You’re in the midst of a strenuous job search, when all of a sudden, it happens: You finally get that email from a recruiter requesting an initial interview. For most people, this means scheduling time for a phone call. Although it may seem intimidating to try and showcase your entire portfolio and personality just through your voice, a few secrets will help you get through. The following tips will help you make a positive impression during your phone interview, so you can confidently move on to the next stage of the hiring process.
5 Tried-and-True Phone Interview Tips to Help You Impress Future Employers
1. Get all the details ahead of time.
Ask the recruiter to include the full date and time (including time zones) on the calendar invite. This will ensure you know exactly when to block your schedule to minimize interruptions or distractions. You can also ask them to include the number the interviewer will call from to ensure you don’t mistake it for a spam call.
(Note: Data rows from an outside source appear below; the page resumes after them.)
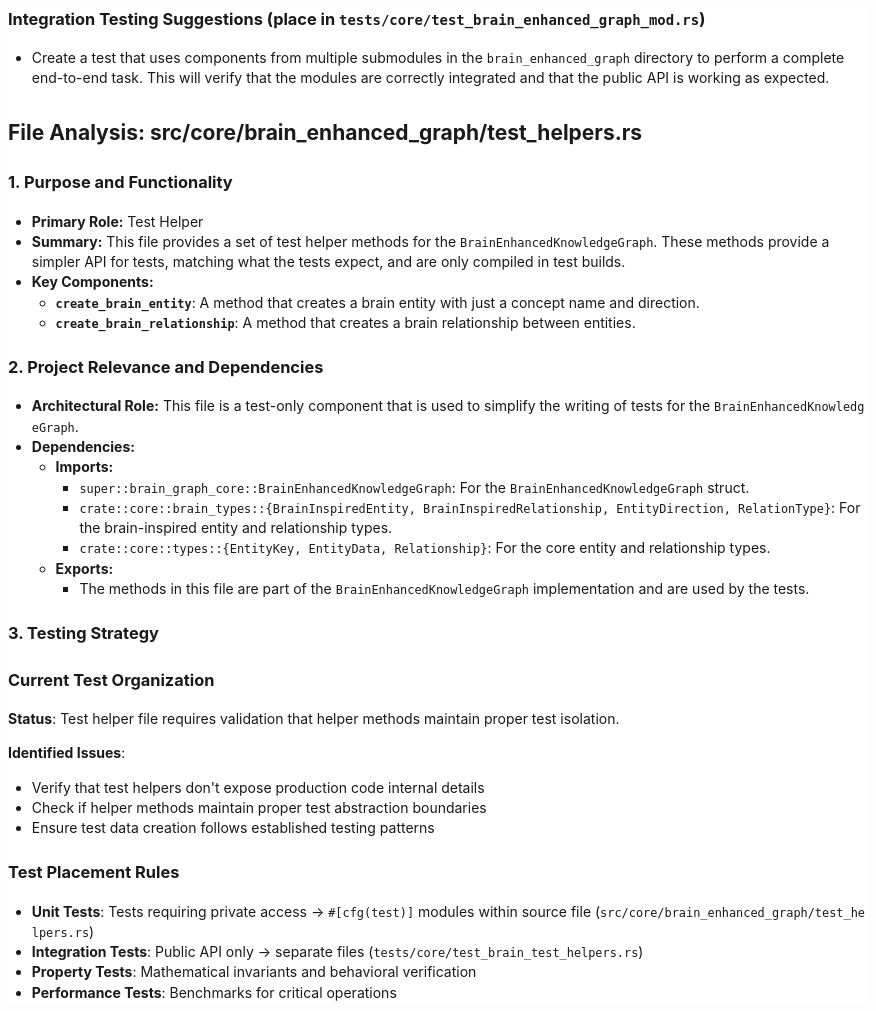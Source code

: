 ### Integration Testing Suggestions (place in `tests/core/test_brain_enhanced_graph_mod.rs`)
*   Create a test that uses components from multiple submodules in the `brain_enhanced_graph` directory to perform a complete end-to-end task. This will verify that the modules are correctly integrated and that the public API is working as expected.
## File Analysis: src/core/brain_enhanced_graph/test_helpers.rs

### 1. Purpose and Functionality

*   **Primary Role:** Test Helper
*   **Summary:** This file provides a set of test helper methods for the `BrainEnhancedKnowledgeGraph`. These methods provide a simpler API for tests, matching what the tests expect, and are only compiled in test builds.
*   **Key Components:**
    *   **`create_brain_entity`**: A method that creates a brain entity with just a concept name and direction.
    *   **`create_brain_relationship`**: A method that creates a brain relationship between entities.

### 2. Project Relevance and Dependencies

*   **Architectural Role:** This file is a test-only component that is used to simplify the writing of tests for the `BrainEnhancedKnowledgeGraph`.
*   **Dependencies:**
    *   **Imports:**
        *   `super::brain_graph_core::BrainEnhancedKnowledgeGraph`: For the `BrainEnhancedKnowledgeGraph` struct.
        *   `crate::core::brain_types::{BrainInspiredEntity, BrainInspiredRelationship, EntityDirection, RelationType}`: For the brain-inspired entity and relationship types.
        *   `crate::core::types::{EntityKey, EntityData, Relationship}`: For the core entity and relationship types.
    *   **Exports:**
        *   The methods in this file are part of the `BrainEnhancedKnowledgeGraph` implementation and are used by the tests.

### 3. Testing Strategy

### Current Test Organization
**Status**: Test helper file requires validation that helper methods maintain proper test isolation.

**Identified Issues**:
- Verify that test helpers don't expose production code internal details
- Check if helper methods maintain proper test abstraction boundaries
- Ensure test data creation follows established testing patterns

### Test Placement Rules
- **Unit Tests**: Tests requiring private access → `#[cfg(test)]` modules within source file (`src/core/brain_enhanced_graph/test_helpers.rs`)
- **Integration Tests**: Public API only → separate files (`tests/core/test_brain_test_helpers.rs`)
- **Property Tests**: Mathematical invariants and behavioral verification
- **Performance Tests**: Benchmarks for critical operations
When you respond to the calendar invitation, reply back confirming your contact information, such as your email and phone number. Ask the recruiter to confirm they have the correct information on file to pass along to the interviewer.
2. Do your research.
Before you get on the phone, ask the recruiter to give you the name and title of the person you’ll be speaking with. While you won’t find everything you need to know online, looking at their LinkedIn profile will help you understand their career history and lend some insight into what they bring to the corporation. Not only will this make it easier for you to understand their role in the hiring process, but it will also open the door to a bit of friendly conversation.
Next, research the company you’ll be interviewing with. Scour their website for information on their history and services, and see if you can find a roster of past clients or projects. Do a Google search to see if the enterprise has any notable achievements or public service campaigns. If you find something that piques your interest, bring it up during the phone call. This will start a conversation that provides more insight into the company culture and objectives—both of which are crucial components in finding the right fit in a new job. Additionally, it will show the interviewer you’re prepared for the conversation and a proactive participant.
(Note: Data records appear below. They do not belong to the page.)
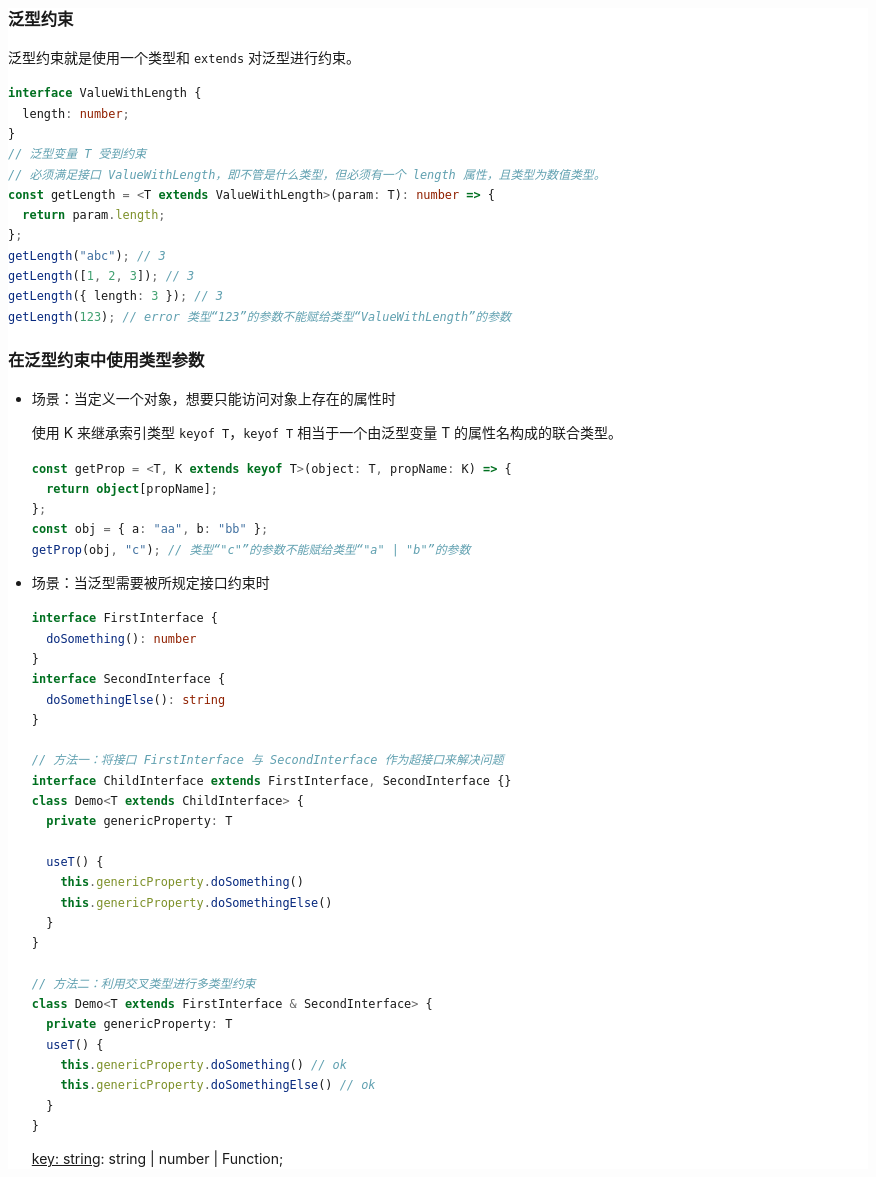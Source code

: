 ### 泛型约束

泛型约束就是使用一个类型和 `extends` 对泛型进行约束。

``` typescript
interface ValueWithLength {
  length: number;
}
// 泛型变量 T 受到约束
// 必须满足接口 ValueWithLength，即不管是什么类型，但必须有一个 length 属性，且类型为数值类型。
const getLength = <T extends ValueWithLength>(param: T): number => {
  return param.length;
};
getLength("abc"); // 3
getLength([1, 2, 3]); // 3
getLength({ length: 3 }); // 3
getLength(123); // error 类型“123”的参数不能赋给类型“ValueWithLength”的参数
```

### 在泛型约束中使用类型参数

+ 场景：当定义一个对象，想要只能访问对象上存在的属性时

  使用 K 来继承索引类型 `keyof T`，`keyof T` 相当于一个由泛型变量 T 的属性名构成的联合类型。

  ``` typescript
  const getProp = <T, K extends keyof T>(object: T, propName: K) => {
    return object[propName];
  };
  const obj = { a: "aa", b: "bb" };
  getProp(obj, "c"); // 类型“"c"”的参数不能赋给类型“"a" | "b"”的参数
  ```

+ 场景：当泛型需要被所规定接口约束时

  ``` typescript
  interface FirstInterface {
    doSomething(): number
  }
  interface SecondInterface {
    doSomethingElse(): string
  }

  // 方法一：将接口 FirstInterface 与 SecondInterface 作为超接口来解决问题
  interface ChildInterface extends FirstInterface, SecondInterface {}
  class Demo<T extends ChildInterface> {
    private genericProperty: T

    useT() {
      this.genericProperty.doSomething()
      this.genericProperty.doSomethingElse()
    }
  }

  // 方法二：利用交叉类型进行多类型约束
  class Demo<T extends FirstInterface & SecondInterface> {
    private genericProperty: T
    useT() {
      this.genericProperty.doSomething() // ok
      this.genericProperty.doSomethingElse() // ok
    }
  }
  ```


  [key: string]: T;
  [key: string]: T;
  [stringIndex]: string;
  [numberIndex]: number;
  [symbolIndex]: symbol;
  [key: string]: string | number | Function;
3. Practice your speaking skills.
During an in-person interview, you have the benefit of body language and facial expressions to help the other participant understand what you’re saying and the context you’re trying to convey. When you’re on the phone, all you have is your voice — so make sure you use it properly.
The key is to practice. Sit back-to-back with a friend or family member and have a mock interview. Ask them to stop you when you utilize too many verbal fillers like “umm” or “uhh.” They should also point out if you speak too quickly or mumble. When they point out a weak spot, stop the conversation and start from the beginning. Practice being mindful and deliberate with your words, taking it slow, and giving yourself time to fully formulate a coherent thought.
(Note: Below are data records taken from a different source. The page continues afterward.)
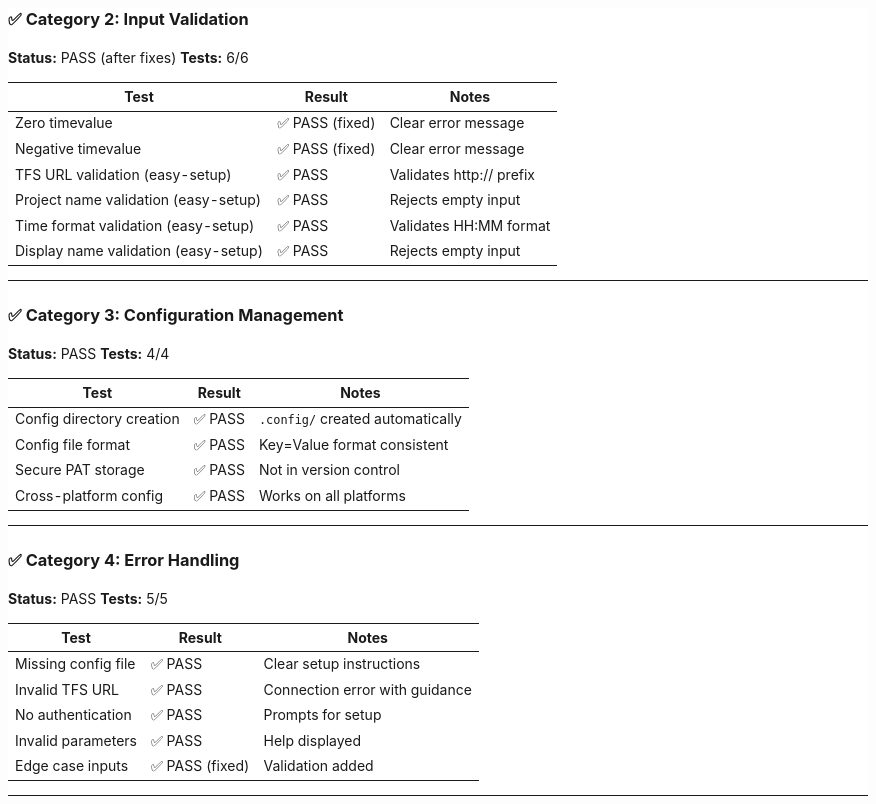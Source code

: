 
### ✅ Category 2: Input Validation
**Status:** PASS (after fixes)
**Tests:** 6/6

| Test | Result | Notes |
|------|--------|-------|
| Zero timevalue | ✅ PASS (fixed) | Clear error message |
| Negative timevalue | ✅ PASS (fixed) | Clear error message |
| TFS URL validation (easy-setup) | ✅ PASS | Validates http:// prefix |
| Project name validation (easy-setup) | ✅ PASS | Rejects empty input |
| Time format validation (easy-setup) | ✅ PASS | Validates HH:MM format |
| Display name validation (easy-setup) | ✅ PASS | Rejects empty input |

---

### ✅ Category 3: Configuration Management
**Status:** PASS
**Tests:** 4/4

| Test | Result | Notes |
|------|--------|-------|
| Config directory creation | ✅ PASS | `.config/` created automatically |
| Config file format | ✅ PASS | Key=Value format consistent |
| Secure PAT storage | ✅ PASS | Not in version control |
| Cross-platform config | ✅ PASS | Works on all platforms |

---

### ✅ Category 4: Error Handling
**Status:** PASS
**Tests:** 5/5

| Test | Result | Notes |
|------|--------|-------|
| Missing config file | ✅ PASS | Clear setup instructions |
| Invalid TFS URL | ✅ PASS | Connection error with guidance |
| No authentication | ✅ PASS | Prompts for setup |
| Invalid parameters | ✅ PASS | Help displayed |
| Edge case inputs | ✅ PASS (fixed) | Validation added |

---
You should also practice being vocally engaged. During a face-to-face conversation, you can utilize head nods or smiles to indicate you’re paying attention. Over the phone, you’ll need to be more vocal. Practice using comments like, “I agree” or “I understand” at the appropriate moments to show the interviewer you’re engaged in the conversation.
4. Prepare some questions.
The purpose of a phone interview isn’t just for the employer to get to know you. It’s also an opportunity for you to learn more about the position and the company to see if it’s a right fit. Before the call, prepare four to six questions you want the interviewer to answer. About half of those should be geared toward the intricacies of the role and what will be expected of you — this will show the interview you’re already thinking strategically about the position and your growth within the company. The rest of the questions can be used to help you learn more about the emotional components of the opportunity, such as the department dynamics or company culture.
5. Find a quiet space to have a phone interview.
The last thing you want to happen during a great conversation is to be interrupted by someone barging through the door or a loud siren going off in the distance. Find a quiet place to have your phone call, whether it’s at home, in a huddle room, or in your car. Make whatever arrangements are necessary a few days ahead of time so you can get to this location without any trouble. Arrive about 20 minutes before your call to ensure the location is still suitable. If it is, use the extra time to prepare yourself and go over your notes.
During your job search, the hardest part is getting your foot in the door. Once you’ve landed a phone interview, all you have to do is be yourself and showcase your best features. With a bit of preparation and thought, that first conversation can easily lead to an impressive offer.